The government has been trying to combat the widespread issue of large businesses abusing their position by making late payments to small businesses. This initiative has included the launch of the voluntary Prompt Payment Code (PPC) in April 2017 where over 2,000 signatories have committed to the fair and equal treatment of payments to suppliers including to smaller businesses. The PPC and other measures have helped reduce the amount owed to smaller businesses in late payments.
However, this remains an important issue that needs to be tackled as nearly a quarter of UK businesses report that late payments are a threat to their survival. In fact, the Federation of Small Businesses suggests that tackling the issue of late payments could add £2.5bn to the UK economy and keep an extra 50,000 businesses open each year. The Small Business Minister Kelly Tolhurst has announced new proposals that will examine what other measures can be put in place to tackle unfair payment practices.

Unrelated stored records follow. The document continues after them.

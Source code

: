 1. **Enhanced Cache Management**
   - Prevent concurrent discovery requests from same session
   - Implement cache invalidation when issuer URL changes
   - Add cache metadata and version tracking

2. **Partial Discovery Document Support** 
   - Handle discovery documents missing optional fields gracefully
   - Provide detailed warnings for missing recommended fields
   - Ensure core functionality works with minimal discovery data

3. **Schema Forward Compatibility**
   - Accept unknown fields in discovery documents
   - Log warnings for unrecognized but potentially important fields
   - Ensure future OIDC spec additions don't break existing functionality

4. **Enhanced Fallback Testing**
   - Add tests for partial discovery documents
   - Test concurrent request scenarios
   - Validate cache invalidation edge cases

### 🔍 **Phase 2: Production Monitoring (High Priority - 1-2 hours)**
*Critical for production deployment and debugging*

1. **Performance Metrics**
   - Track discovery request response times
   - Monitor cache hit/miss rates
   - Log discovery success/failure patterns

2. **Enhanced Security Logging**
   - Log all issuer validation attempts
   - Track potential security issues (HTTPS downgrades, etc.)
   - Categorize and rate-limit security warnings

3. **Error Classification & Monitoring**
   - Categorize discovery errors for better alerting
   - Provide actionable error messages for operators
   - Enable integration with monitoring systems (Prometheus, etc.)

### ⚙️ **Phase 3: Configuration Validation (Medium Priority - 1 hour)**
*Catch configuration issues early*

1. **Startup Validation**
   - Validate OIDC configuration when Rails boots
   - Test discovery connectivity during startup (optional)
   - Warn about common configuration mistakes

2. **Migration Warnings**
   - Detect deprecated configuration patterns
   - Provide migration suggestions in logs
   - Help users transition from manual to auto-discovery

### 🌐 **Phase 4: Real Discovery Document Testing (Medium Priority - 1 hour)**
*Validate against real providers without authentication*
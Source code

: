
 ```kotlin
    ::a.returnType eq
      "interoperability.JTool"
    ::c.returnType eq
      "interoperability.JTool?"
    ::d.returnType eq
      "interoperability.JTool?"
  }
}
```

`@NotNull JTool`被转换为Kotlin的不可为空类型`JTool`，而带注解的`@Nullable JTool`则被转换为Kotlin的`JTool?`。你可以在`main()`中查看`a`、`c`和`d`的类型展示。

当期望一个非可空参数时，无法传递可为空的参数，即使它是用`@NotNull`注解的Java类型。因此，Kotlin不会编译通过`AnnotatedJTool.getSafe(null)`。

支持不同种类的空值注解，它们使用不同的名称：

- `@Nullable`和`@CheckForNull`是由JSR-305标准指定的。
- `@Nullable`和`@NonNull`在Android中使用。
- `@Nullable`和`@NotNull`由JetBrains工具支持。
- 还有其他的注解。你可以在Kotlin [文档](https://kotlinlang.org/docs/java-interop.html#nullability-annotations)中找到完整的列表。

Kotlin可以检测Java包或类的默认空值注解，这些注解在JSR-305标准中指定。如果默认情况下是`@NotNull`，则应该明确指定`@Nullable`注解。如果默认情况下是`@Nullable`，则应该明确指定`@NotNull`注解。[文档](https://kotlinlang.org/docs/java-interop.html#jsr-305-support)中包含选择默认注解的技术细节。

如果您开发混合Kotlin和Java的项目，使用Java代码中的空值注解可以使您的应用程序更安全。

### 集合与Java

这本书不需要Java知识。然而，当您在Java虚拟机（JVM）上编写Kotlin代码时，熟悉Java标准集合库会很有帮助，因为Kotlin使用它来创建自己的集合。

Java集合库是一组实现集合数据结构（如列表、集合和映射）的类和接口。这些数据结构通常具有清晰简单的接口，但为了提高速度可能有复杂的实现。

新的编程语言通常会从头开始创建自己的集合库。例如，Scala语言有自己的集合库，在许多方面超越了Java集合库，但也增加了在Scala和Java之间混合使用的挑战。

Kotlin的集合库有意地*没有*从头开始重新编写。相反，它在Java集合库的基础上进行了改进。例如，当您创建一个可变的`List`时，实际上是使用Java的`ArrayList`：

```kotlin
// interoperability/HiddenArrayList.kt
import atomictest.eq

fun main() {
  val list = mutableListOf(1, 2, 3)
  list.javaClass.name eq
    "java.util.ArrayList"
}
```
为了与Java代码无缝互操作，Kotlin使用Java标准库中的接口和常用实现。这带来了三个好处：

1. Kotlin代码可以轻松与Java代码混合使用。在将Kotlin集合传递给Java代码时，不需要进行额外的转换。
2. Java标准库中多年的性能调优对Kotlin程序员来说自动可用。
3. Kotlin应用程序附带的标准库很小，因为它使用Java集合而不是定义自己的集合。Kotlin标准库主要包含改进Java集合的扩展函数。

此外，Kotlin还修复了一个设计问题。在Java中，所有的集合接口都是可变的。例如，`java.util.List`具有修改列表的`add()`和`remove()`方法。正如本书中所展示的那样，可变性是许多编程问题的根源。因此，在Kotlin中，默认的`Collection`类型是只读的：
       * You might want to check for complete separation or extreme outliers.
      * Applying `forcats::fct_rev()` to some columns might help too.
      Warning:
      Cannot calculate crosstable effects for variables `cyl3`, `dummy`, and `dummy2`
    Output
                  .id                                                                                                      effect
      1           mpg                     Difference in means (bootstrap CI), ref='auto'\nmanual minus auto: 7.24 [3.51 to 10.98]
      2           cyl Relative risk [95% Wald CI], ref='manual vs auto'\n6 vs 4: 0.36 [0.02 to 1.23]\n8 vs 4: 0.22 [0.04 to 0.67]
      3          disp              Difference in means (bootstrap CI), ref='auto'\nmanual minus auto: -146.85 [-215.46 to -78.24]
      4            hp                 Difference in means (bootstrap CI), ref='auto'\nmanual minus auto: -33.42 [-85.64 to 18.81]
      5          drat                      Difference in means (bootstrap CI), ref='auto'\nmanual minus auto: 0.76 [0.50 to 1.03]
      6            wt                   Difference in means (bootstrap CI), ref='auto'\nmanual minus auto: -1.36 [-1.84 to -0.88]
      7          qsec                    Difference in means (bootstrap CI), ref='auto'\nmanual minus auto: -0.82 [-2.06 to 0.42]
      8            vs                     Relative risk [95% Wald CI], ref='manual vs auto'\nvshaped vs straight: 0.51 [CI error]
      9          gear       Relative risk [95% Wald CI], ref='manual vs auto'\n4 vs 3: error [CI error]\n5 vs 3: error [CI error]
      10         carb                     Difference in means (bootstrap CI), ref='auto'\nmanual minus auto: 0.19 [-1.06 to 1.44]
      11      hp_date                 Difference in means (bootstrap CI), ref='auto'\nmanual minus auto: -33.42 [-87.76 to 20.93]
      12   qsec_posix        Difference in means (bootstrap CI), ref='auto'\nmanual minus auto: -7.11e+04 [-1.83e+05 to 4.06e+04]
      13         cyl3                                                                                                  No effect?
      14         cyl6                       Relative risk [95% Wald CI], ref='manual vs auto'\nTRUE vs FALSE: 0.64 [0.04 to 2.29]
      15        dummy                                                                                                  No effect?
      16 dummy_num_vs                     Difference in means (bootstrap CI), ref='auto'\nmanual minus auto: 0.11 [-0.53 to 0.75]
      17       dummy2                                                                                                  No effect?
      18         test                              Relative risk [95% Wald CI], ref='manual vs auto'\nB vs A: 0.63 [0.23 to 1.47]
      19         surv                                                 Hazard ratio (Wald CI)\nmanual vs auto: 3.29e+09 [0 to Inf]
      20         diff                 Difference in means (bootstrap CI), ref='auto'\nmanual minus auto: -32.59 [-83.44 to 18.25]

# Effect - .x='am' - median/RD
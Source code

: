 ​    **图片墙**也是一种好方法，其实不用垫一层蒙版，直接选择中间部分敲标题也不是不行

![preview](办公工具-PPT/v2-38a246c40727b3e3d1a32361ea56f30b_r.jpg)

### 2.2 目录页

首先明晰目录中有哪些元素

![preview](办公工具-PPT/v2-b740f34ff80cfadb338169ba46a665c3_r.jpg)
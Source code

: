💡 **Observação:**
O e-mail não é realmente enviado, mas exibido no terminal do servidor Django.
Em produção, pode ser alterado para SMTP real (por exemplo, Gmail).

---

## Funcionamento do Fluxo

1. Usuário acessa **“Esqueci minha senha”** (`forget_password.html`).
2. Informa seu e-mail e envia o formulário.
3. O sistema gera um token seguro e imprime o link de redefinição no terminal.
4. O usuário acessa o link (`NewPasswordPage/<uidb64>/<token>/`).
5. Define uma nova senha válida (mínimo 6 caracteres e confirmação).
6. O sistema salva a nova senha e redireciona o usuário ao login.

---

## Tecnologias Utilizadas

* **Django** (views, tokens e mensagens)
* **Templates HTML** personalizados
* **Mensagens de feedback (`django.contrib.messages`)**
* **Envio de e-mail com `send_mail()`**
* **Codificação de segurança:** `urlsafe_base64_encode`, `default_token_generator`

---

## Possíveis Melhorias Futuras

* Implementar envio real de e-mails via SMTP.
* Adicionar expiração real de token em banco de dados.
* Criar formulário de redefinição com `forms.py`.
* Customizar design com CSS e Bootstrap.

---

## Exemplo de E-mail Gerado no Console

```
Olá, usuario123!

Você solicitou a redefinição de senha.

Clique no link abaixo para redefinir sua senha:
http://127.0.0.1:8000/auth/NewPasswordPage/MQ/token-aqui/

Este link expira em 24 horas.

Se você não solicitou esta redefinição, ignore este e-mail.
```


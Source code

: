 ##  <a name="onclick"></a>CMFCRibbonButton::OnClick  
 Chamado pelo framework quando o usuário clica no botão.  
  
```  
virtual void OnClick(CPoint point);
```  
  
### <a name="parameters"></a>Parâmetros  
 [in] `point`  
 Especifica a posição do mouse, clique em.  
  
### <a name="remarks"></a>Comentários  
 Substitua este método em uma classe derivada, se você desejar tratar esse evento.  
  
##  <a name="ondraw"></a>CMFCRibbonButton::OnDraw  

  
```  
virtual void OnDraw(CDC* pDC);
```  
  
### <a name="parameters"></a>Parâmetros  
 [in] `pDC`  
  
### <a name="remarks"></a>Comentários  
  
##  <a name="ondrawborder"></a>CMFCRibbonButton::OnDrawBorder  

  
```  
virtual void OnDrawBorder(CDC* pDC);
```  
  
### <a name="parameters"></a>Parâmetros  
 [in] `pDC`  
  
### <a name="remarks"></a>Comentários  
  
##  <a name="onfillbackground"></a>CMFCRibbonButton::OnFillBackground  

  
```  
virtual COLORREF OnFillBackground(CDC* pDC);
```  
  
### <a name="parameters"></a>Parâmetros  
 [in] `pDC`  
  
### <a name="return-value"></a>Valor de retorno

- a call for evidence to consider the best way company boards can put in place responsible payment practices throughout their supply chain, for example giving a non-executive director specific responsibilities for the company’s prompt payment performance; and
- promoting innovative technologies, such as the latest accounting software, to help small firms manage their payments processes, and empowering trade bodies to highlight the best and worst practices in payment behaviour.
Small Business Minister Kelly Tolhurst said:
‘Our 5.7 million small businesses are the backbone of our economy, and ensuring we remain one of the best places in Europe to start and grow a small business is a key part of our modern Industrial Strategy. Over the past 5 years the amount owed to businesses in late payments has halved, but we will go further to make sure all of our small businesses are treated fairly. Today’s new call for evidence will help us identify the most effective way possible to tackle this issue once and for all and ensure small businesses are on a level playing field with their larger counterparts.’